Stored data
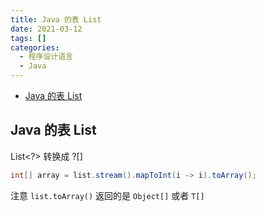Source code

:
 ```yaml
---
title: Java 的表 List
date: 2021-03-12
tags: []
categories:
  - 程序设计语言
  - Java
---
```


- [Java 的表 List](#java-的表-list)

## Java 的表 List

List<?> 转换成 ?[]

```JAVA
int[] array = list.stream().mapToInt(i -> i).toArray();
```

注意 `list.toArray()` 返回的是 `Object[]` 或者 `T[]`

Problem description
Leave the pictures aside and give every entry above again word for word.

Exercise solution
Source code

:
 ```yaml
---
title: Java 的表 List
date: 2021-03-12
tags: []
categories:
  - 程序设计语言
  - Java
---
```


- [Java 的表 List](#java-的表-list)

## Java 的表 List

List<?> 转换成 ?[]

```JAVA
int[] array = list.stream().mapToInt(i -> i).toArray();
```

注意 `list.toArray()` 返回的是 `Object[]` 或者 `T[]`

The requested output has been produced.